Governors to Congress: energy permitting must move from “no and slow” to “yes and now”
Bipartisan group proposes sweeping NEPA, transmission, nuclear, and Clean Water Act fixes to speed energy build-out

A bipartisan coalition of 13 governors — led by Oklahoma Gov. Kevin Stitt and Pennsylvania Gov. Josh Shapiro — has sent Congress a detailed package of federal permitting reforms aimed at accelerating energy infrastructure of all types, including renewable generation, grid upgrades, nuclear, storage, and pipelines.
The letter states plainly that current processes “add costs and delays” and argues that a permitting system built for the past is now colliding with the surge in power demand from AI, data centers, electrification, and new industrial load. The governors ask Congress to enact reforms that are technology-neutral, apolitical, and administrable within predictable timelines so that “energy projects of all types can move forward.”

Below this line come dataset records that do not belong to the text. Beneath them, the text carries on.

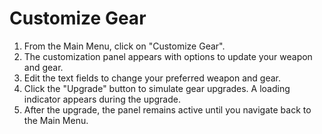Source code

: # Customize Gear

1. From the Main Menu, click on "Customize Gear".
2. The customization panel appears with options to update your weapon and gear.
3. Edit the text fields to change your preferred weapon and gear.
4. Click the "Upgrade" button to simulate gear upgrades. A loading indicator appears during the upgrade.
5. After the upgrade, the panel remains active until you navigate back to the Main Menu.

“When it comes to energy infrastructure, we need to move from no and slow, to yes and now,” said Maryland Gov. Wes Moore.
“If we want to power new homes and businesses, strengthen the grid, and double our capacity, we have to build like we used to,” added Utah Gov. Spencer Cox.
Below are the major reform buckets as presented in the governors’ letter, with the key prescriptions the coalition says Congress should consider:
Cross-cutting / agency process reforms
- Require common interagency digital systems for applications (e-Permitting)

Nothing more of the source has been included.